### TASK GOAL
Each line shown below should be copied exactly.
(RECORDS FOR THIS EXERCISE)
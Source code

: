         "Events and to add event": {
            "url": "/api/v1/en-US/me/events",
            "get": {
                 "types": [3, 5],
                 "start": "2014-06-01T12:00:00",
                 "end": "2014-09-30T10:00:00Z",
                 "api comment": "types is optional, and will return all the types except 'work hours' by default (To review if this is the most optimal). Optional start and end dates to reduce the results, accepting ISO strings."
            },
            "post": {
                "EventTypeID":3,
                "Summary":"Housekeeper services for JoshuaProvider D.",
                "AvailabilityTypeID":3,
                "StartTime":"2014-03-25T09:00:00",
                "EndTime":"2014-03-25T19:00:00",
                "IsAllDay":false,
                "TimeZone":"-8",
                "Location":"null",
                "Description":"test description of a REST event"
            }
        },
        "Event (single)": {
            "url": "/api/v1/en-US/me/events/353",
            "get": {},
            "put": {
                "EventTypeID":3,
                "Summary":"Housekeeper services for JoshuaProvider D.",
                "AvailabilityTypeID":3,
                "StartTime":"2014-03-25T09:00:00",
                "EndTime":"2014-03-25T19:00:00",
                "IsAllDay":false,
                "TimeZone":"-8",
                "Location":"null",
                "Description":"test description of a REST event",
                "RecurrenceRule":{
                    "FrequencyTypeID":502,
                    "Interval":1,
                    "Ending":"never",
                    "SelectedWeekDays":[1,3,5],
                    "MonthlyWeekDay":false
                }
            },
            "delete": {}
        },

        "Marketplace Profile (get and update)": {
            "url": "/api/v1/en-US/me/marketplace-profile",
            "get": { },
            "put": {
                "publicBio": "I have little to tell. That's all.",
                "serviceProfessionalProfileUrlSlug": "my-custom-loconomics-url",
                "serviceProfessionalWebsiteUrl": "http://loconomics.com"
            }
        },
(End RECORDS FOR THIS EXERCISE)
### PROBLEM SOLUTION
Source code

:         "Events and to add event": {
            "url": "/api/v1/en-US/me/events",
            "get": {
                 "types": [3, 5],
                 "start": "2014-06-01T12:00:00",
                 "end": "2014-09-30T10:00:00Z",
                 "api comment": "types is optional, and will return all the types except 'work hours' by default (To review if this is the most optimal). Optional start and end dates to reduce the results, accepting ISO strings."
            },
            "post": {
                "EventTypeID":3,
                "Summary":"Housekeeper services for JoshuaProvider D.",
                "AvailabilityTypeID":3,
                "StartTime":"2014-03-25T09:00:00",
                "EndTime":"2014-03-25T19:00:00",
                "IsAllDay":false,
                "TimeZone":"-8",
                "Location":"null",
                "Description":"test description of a REST event"
            }
        },
        "Event (single)": {
            "url": "/api/v1/en-US/me/events/353",
            "get": {},
            "put": {
                "EventTypeID":3,
                "Summary":"Housekeeper services for JoshuaProvider D.",
                "AvailabilityTypeID":3,
                "StartTime":"2014-03-25T09:00:00",
                "EndTime":"2014-03-25T19:00:00",
                "IsAllDay":false,
                "TimeZone":"-8",
                "Location":"null",
                "Description":"test description of a REST event",
                "RecurrenceRule":{
                    "FrequencyTypeID":502,
                    "Interval":1,
                    "Ending":"never",
                    "SelectedWeekDays":[1,3,5],
                    "MonthlyWeekDay":false
                }
            },
            "delete": {}
        },

        "Marketplace Profile (get and update)": {
            "url": "/api/v1/en-US/me/marketplace-profile",
            "get": { },
            "put": {
                "publicBio": "I have little to tell. That's all.",
                "serviceProfessionalProfileUrlSlug": "my-custom-loconomics-url",
                "serviceProfessionalWebsiteUrl": "http://loconomics.com"
            }
        },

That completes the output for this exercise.